If there was one thing I feared above all other things after living through my horrific traffic accident and learning to walk again after three years of being unable to, it was the presence of ‘fear’ itself. I had been brought up by my father to deliberately do that which I feared to get rid of the fear. My dad used to tell me that was the only way to master fear instead of letting it ‘best you’ (my father’s term for ‘get the better of you’).
One summer evening when I was working over at the Dyeworks and after the day workers had ended for the day, I stepped on to the first rung of the mill chimney and started to climb. I had no audience cheering me on as I had told nobody of my intention to scale the chimney. This time, I wasn’t climbing the chimney to win a bet, but instead to overcome my fear of climbing it.

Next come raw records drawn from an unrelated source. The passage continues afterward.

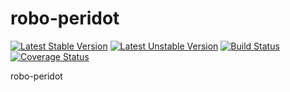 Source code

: robo-peridot
============

[![Latest Stable Version](https://poser.pugx.org/robo-peridot/robo-peridot/v/stable.svg)](https://packagist.org/packages/robo-peridot/robo-peridot)
[![Latest Unstable Version](https://poser.pugx.org/robo-peridot/robo-peridot/v/unstable.svg)](https://packagist.org/packages/robo-peridot/robo-peridot)
[![Build Status](https://travis-ci.org/holyshared/robo-peridot.svg?branch=master)](https://travis-ci.org/holyshared/robo-peridot)
[![Coverage Status](https://coveralls.io/repos/holyshared/robo-peridot/badge.png?branch=master)](https://coveralls.io/r/holyshared/robo-peridot?branch=master)

robo-peridot
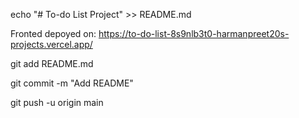 echo "# To-do List Project" >> README.md

Fronted depoyed on: https://to-do-list-8s9nlb3t0-harmanpreet20s-projects.vercel.app/

git add README.md

git commit -m "Add README"

git push -u origin main
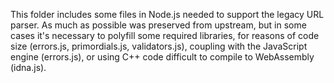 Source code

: This folder includes some files in Node.js needed to support the legacy URL
parser. As much as possible was preserved from upstream, but in some cases it's
necessary to polyfill some required libraries, for reasons of code size
(errors.js, primordials.js, validators.js), coupling with the JavaScript engine
(errors.js), or using C++ code difficult to compile to WebAssembly (idna.js).

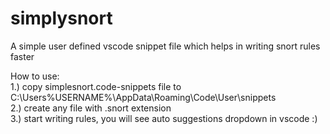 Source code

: # simplysnort
A simple user defined vscode snippet file which helps in writing snort rules faster

How to use:<br/>
1.) copy simplesnort.code-snippets file to C:\Users\%USERNAME%\AppData\Roaming\Code\User\snippets<br/>
2.) create any file with .snort extension<br/>
3.) start writing rules, you will see auto suggestions dropdown in vscode :)<br/>
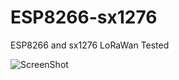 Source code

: # ESP8266-sx1276
ESP8266 and sx1276 LoRaWan 
Tested 

![ScreenShot](https://github.com/worrajak/ESP8266-sx1276/blob/master/CircuitLoRaWan.jpg?raw=true)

Pride not prize was my only incentive. Up I went gingerly, all the way with my body inside the chimney ladder looking out; not realising that the climb would have been easier and less fearful had I climbed the ladder from the outside like some steeplejack would do instead of constantly having my eyes focussed on how far I would fall if I lost my footing.
For weeks after bottling out of my first failed attempt, I remain angered at this nagging fear inside me. Its mere presence angered me more than the fear itself and I knew that if I did not climb that bloody chimney, I would never be able to live with myself again. My climb was therefore wholly egotistical, in order to preserve my self-respect. The chimney was there, its height terrified me, and being fearful of climbing it angered me greatly. At the time, I was wholly unaware that the presence of a sufficient level of anger in my body would help suppress my fear level. It took me half an hour to slowly climb both up and down inside the metal ladder. Each rung of the ladder climbed witnessed me hanging on for dear life, almost frozen in fear each time I attempted to move up another rung. I gripped each metal rung as though there was no tomorrow. I have never shit my pants but I have never been as scared in my life as I was that day.
I managed to climb up and down but two other workmates who were also working overtime cooling down the furnace stoker saw me half-way down, gingerly descending the ladder. I asked them not to tell the other workers the next day, knowing that I’d be instantly dismissed by the bosses if they found out. They obviously did tell some workmates though. So, whenever asked, I always denied what had taken place. I did not need the glory as I did it out of fear. I did it for me; for my pride and self-respect. Arthur Kirk was more than happy to believe that I would never made the climb. I always knew afterward that I would never climb the chimney again, even were I offered untold riches.
So, the message of today’s song, ‘Running Scared’ never really applied to me ‘except in one thing only’. Prior to going to Canada at the age of 21 years, I was always ‘running scared’ from establishing any emotional closeness to the beautiful young women I dated, and the potential risk of early marriage if I ever stumbled and fell!